When we think of addictions, we typically think of alcohol and other drugs, but those are just some of the behaviors of an addict. The thing we do in our addiction — whether it’s alcohol, cocaine, sugar or sex — is just what we do to numb the pain of the underlying problem. The underlying problem — whether we realize it or not — is a craving for love and understanding and acceptance. We chase other things as substitutes, because we don’t know how to get what we need.
“We all want love, but we settle for something else,” Cron said.
I settle for perfection — or striving for perfection — and that leads me to attempt to be in control. Another personality type might settle for admiration — for her achievements — when she doesn’t know how to get love.
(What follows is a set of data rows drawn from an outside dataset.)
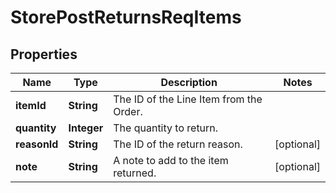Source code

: # StorePostReturnsReqItems

## Properties
Name | Type | Description | Notes
------------ | ------------- | ------------- | -------------
**itemId** | **String** | The ID of the Line Item from the Order. | 
**quantity** | **Integer** | The quantity to return. | 
**reasonId** | **String** | The ID of the return reason. |  [optional]
**note** | **String** | A note to add to the item returned. |  [optional]
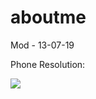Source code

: aboutme
=======


Mod - 13-07-19

Phone Resolution:

<img src="http://abdiels.site/img/phone.png" />

	

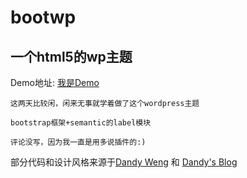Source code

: bootwp
======

一个html5的wp主题
------

Demo地址: <a href="http://ixjx.sinaapp.com" target="_blank">我是Demo</a>

    这两天比较闲，闲来无事就学着做了这个wordpress主题

    bootstrap框架+semantic的label模块

    评论没写，因为我一直是用多说插件的:)

部分代码和设计风格来源于<a href="http://www.dandyweng.com" target="_blank">Dandy Weng</a> 和 <a href="http://blog.dandyweng.com" target="_blank">Dandy's Blog</a>


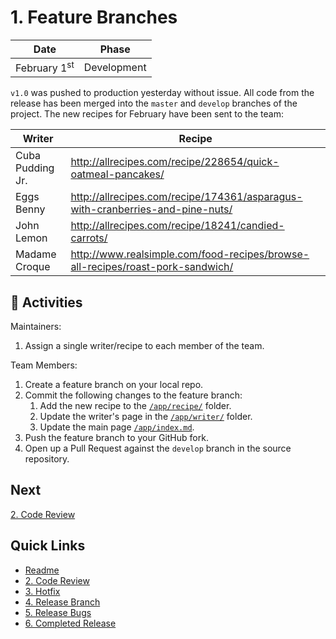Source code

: # 1. Feature Branches

| Date | Phase |
| --- | --- |
|  February 1<sup>st</sup> | Development |

`v1.0` was pushed to production yesterday without issue. All code from the release has been merged into the `master` and `develop` branches of the project. The new recipes for February have been sent to the team:

| Writer | Recipe |
| --- | --- |
| Cuba Pudding Jr. | http://allrecipes.com/recipe/228654/quick-oatmeal-pancakes/ | 
| Eggs Benny | http://allrecipes.com/recipe/174361/asparagus-with-cranberries-and-pine-nuts/ |
| John Lemon | http://allrecipes.com/recipe/18241/candied-carrots/ |
| Madame Croque | http://www.realsimple.com/food-recipes/browse-all-recipes/roast-pork-sandwich/ |

## :running: Activities

Maintainers:

1. Assign a single writer/recipe to each member of the team.

Team Members:

1. Create a feature branch on your local repo.
2. Commit the following changes to the feature branch:
    1. Add the new recipe to the [`/app/recipe/`](/app/recipe/) folder.
    2. Update the writer's page in the [`/app/writer/`](/app/writer/) folder.
    3. Update the main page [`/app/index.md`](/app/index.md).
3. Push the feature branch to your GitHub fork.
4. Open up a Pull Request against the `develop` branch in the source repository.

## Next

[2. Code Review](/2-code-review.md)

## Quick Links

- [Readme](../readme.md)
- [2. Code Review](2-code-review.md)
- [3. Hotfix](3-hotfix.md)
- [4. Release Branch](4-release-branch.md)
- [5. Release Bugs](5-release-bugs.md)
- [6. Completed Release](6-completed-release.md)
Another personality type will settle for something entirely different, in order to numb himself to the pain of not having the love he needs.
You have an addiction, too, whether you know it or not. Your addiction might not manifest itself in ways that are obvious to others. It might even manifest itself in ways that appear positive to others. But you are compensating — as all of us are — for whatever needs in our lives are still unmet. Those needs are often hidden from us.
Once you know that and accept it, some healing can begin — if you’re self-aware enough to stumble through the process and be vulnerable enough to allow someone to help you find your form of “sobriety.”
The only good thing about this for me is that I’m aware of my tendency and I’ve learned to be very open about my flaws. I have to be careful not to be too hard on myself, but making myself vulnerable to you — and hopefully with someone who will love me one day — can stop me from being controlling in the wrong ways. By confessing my sins, so to speak, I can allow others I trust to hold me accountable.
There’s nothing that anyone can confess to me which is going to shock me. I think this is why so many people over the years have found themselves sharing their deepest fears and darkest confessions with me. I am so aware of my own dark places that other people’s dark places don’t scare me so much.
I don’t want to control others. I don’t want to try to force others to be whatever my idea of perfection is. I don’t even want to poke myself constantly about my continuing imperfection.
I’d rather just be honest and vulnerable with you — both of us — and for us to both lovingly hold the other accountable for living an emotionally healthy life. It’s the only way I know to get past the addictions which often threaten to destroy us.
By the way, the woman who I condescendingly wanted to be something more “impressive” than a teacher turned out to be very, very impressive.
She did become a teacher. She’s a great teacher. She loves her students and she changes the lives of the eighth graders whose minds she’s shaping.
I’m proud of her — and I’m glad she had the wisdom to ignore my arrogance about what she ought to be.